• **Task prompt**
Every line of the entries below that mentions "label" is to be copied out.

[Saved entries]
━━━━━━━━━━━━━━━━━━━━
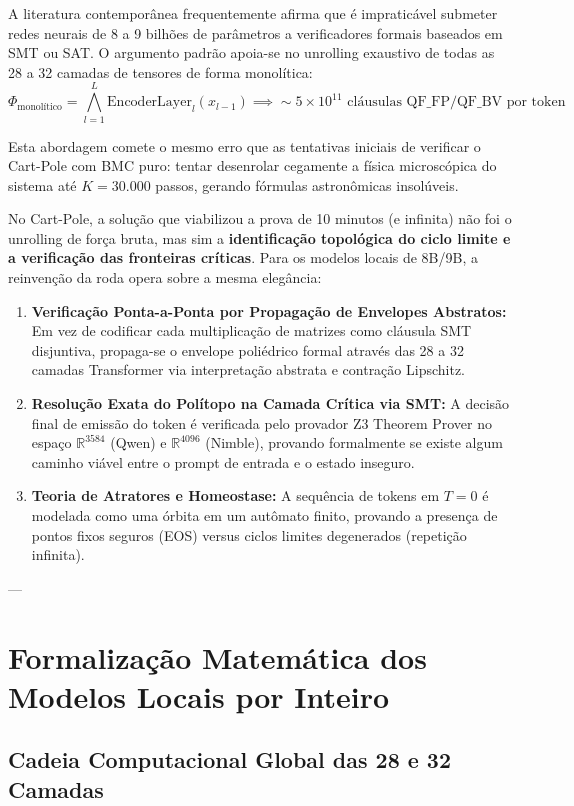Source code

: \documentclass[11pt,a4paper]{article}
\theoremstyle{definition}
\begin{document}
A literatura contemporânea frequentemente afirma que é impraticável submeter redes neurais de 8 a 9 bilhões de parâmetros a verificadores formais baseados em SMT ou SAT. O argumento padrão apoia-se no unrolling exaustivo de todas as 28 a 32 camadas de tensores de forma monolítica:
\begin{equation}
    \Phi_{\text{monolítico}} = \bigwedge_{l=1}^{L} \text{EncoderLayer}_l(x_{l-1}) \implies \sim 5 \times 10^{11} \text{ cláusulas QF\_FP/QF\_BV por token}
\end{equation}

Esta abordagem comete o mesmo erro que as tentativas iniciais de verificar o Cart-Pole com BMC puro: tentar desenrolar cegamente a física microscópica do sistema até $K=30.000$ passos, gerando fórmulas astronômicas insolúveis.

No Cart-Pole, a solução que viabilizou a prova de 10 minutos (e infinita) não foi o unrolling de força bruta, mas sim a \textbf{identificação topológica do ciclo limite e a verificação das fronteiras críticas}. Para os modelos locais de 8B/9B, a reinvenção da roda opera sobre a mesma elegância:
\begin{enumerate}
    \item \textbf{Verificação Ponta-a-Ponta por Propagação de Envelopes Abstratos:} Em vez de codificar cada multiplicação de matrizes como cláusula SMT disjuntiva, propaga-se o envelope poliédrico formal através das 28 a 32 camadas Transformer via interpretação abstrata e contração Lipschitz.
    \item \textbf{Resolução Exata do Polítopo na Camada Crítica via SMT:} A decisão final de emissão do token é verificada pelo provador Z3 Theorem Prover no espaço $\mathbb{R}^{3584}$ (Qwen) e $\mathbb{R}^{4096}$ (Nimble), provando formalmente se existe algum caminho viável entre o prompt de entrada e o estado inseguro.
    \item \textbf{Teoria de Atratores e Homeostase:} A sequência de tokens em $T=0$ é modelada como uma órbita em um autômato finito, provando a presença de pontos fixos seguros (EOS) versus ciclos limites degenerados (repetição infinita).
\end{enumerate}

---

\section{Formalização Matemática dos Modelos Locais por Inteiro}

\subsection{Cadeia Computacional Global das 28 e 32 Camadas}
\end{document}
━━━━━━━━━━━━━━━━━━━━
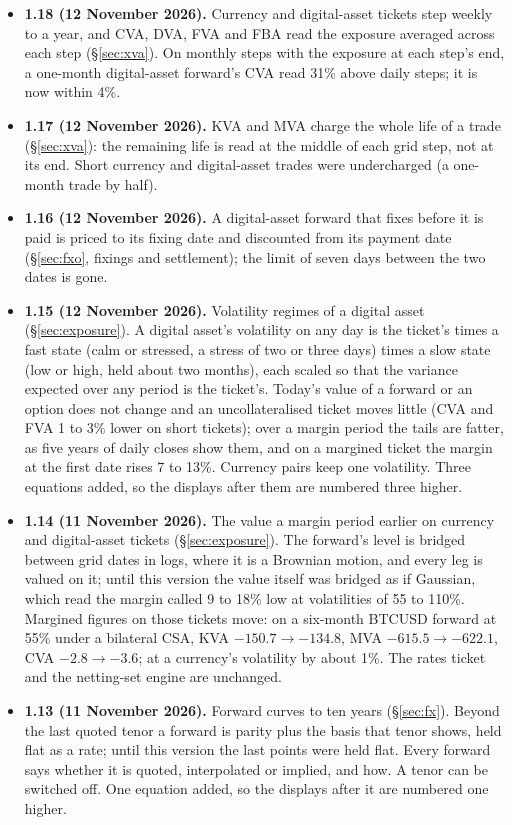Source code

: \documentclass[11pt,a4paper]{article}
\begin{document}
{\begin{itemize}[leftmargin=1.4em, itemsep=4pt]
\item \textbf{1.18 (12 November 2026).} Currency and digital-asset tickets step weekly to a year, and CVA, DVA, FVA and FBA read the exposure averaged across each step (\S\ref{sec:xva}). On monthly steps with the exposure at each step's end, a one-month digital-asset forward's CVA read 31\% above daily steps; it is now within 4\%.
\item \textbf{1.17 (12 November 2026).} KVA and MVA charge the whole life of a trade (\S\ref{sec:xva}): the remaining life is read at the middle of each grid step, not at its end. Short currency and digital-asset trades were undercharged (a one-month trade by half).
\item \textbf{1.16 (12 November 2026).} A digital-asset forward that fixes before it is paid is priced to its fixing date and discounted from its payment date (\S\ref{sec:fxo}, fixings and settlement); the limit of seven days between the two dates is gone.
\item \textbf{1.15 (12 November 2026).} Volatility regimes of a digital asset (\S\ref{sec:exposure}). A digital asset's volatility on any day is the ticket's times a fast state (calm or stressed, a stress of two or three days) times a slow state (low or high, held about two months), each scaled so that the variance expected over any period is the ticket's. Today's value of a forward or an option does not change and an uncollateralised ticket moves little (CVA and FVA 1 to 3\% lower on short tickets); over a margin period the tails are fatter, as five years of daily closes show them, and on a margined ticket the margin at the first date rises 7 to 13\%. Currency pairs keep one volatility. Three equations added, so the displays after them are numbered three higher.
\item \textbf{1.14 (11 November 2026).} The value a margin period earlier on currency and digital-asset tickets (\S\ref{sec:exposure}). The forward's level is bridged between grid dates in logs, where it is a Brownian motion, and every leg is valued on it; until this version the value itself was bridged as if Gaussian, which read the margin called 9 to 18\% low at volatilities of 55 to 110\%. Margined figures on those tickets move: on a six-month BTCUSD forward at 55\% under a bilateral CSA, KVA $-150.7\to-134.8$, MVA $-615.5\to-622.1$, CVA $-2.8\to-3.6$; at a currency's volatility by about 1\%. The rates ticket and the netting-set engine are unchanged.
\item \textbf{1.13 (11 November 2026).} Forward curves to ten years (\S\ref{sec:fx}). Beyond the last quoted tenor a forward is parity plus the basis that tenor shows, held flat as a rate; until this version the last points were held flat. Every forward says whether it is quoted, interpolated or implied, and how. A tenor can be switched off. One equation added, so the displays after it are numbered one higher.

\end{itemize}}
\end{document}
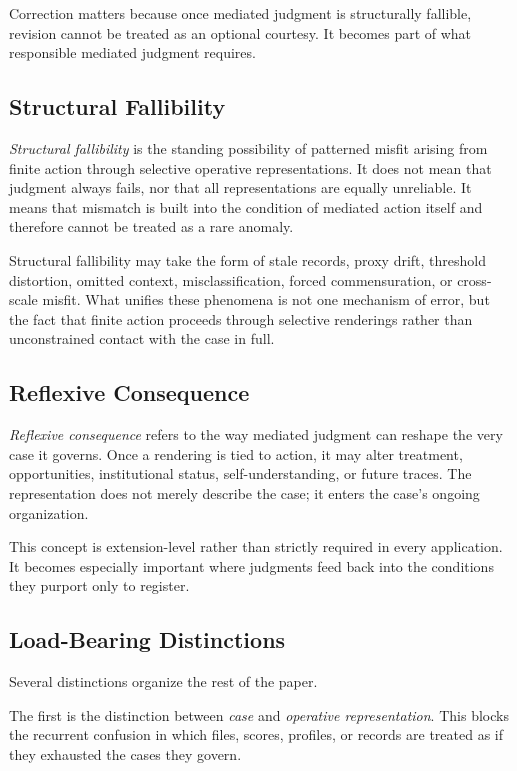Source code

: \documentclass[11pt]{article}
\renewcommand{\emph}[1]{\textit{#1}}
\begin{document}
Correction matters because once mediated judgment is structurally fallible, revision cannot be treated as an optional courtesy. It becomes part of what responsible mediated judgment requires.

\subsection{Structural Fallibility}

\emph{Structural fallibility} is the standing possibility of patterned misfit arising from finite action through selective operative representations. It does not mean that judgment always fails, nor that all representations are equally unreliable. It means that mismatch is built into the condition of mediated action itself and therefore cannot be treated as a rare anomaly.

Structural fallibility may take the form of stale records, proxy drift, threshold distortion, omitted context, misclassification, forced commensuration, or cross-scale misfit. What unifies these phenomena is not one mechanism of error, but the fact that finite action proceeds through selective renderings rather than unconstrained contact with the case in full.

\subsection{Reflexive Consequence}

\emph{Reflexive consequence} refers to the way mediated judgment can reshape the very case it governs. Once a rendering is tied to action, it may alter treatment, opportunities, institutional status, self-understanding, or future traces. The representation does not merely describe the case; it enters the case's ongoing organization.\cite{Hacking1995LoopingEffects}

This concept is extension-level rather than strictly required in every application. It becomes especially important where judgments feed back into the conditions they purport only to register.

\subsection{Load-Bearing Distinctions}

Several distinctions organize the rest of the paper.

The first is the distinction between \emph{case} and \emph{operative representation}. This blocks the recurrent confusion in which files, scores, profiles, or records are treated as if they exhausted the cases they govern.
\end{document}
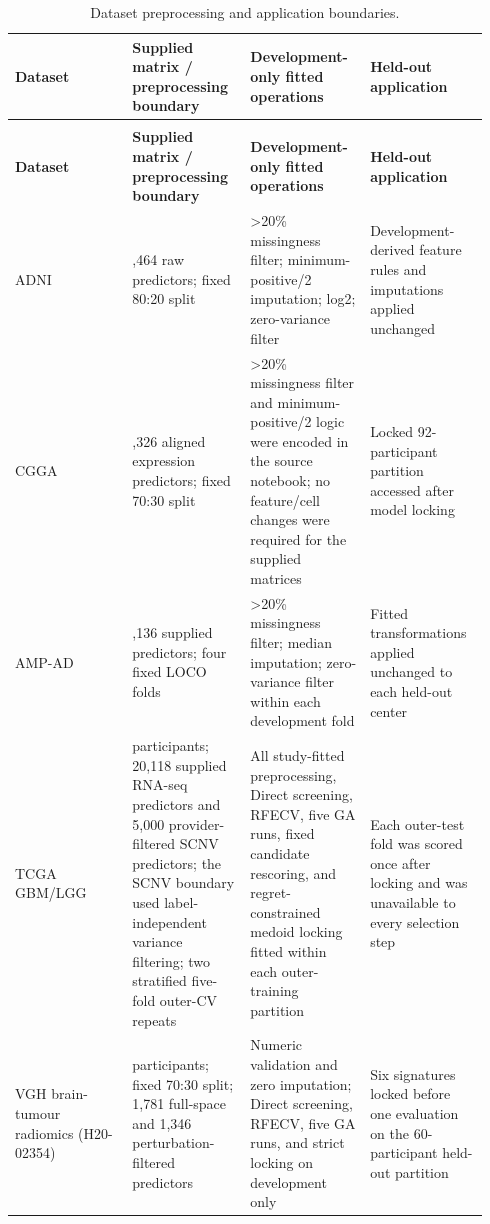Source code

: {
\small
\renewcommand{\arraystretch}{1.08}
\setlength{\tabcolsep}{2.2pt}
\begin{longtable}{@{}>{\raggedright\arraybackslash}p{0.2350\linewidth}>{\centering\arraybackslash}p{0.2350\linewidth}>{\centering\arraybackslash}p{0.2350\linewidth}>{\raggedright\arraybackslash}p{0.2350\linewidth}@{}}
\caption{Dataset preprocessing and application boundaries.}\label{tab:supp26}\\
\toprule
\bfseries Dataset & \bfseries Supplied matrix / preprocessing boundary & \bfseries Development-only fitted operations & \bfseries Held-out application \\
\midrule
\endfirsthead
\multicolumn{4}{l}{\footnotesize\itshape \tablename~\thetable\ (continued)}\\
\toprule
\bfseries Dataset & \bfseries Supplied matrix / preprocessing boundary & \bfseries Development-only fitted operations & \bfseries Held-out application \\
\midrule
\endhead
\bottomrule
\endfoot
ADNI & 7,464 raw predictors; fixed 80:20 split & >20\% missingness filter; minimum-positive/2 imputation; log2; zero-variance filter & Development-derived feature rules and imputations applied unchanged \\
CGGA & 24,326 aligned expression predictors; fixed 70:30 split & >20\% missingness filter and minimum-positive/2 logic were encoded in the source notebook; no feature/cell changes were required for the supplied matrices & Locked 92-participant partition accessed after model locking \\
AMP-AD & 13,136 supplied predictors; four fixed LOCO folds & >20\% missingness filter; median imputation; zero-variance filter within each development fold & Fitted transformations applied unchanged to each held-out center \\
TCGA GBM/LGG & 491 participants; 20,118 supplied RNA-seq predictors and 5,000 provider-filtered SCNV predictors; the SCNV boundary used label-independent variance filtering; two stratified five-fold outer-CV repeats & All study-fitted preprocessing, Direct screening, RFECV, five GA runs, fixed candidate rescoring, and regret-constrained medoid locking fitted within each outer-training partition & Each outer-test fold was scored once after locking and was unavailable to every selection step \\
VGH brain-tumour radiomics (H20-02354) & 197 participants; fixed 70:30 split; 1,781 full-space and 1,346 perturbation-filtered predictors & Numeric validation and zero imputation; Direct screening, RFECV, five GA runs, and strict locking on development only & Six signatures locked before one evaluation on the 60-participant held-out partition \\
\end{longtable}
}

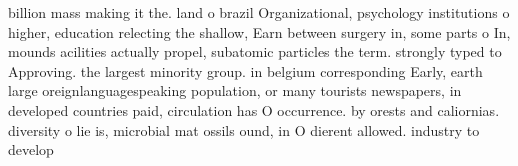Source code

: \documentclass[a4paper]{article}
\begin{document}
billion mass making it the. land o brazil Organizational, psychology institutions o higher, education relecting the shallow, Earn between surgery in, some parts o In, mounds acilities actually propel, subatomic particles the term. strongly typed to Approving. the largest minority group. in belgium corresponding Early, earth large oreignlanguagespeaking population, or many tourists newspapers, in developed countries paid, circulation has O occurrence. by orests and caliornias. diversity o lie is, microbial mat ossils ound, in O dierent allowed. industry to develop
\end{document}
━━━━━━━━━━━━━━━━━━━━
• **Task answer**
\caption{Dataset preprocessing and application boundaries.}\label{tab:supp26}\\
TCGA GBM/LGG & 491 participants; 20,118 supplied RNA-seq predictors and 5,000 provider-filtered SCNV predictors; the SCNV boundary used label-independent variance filtering; two stratified five-fold outer-CV repeats & All study-fitted preprocessing, Direct screening, RFECV, five GA runs, fixed candidate rescoring, and regret-constrained medoid locking fitted within each outer-training partition & Each outer-test fold was scored once after locking and was unavailable to every selection step \\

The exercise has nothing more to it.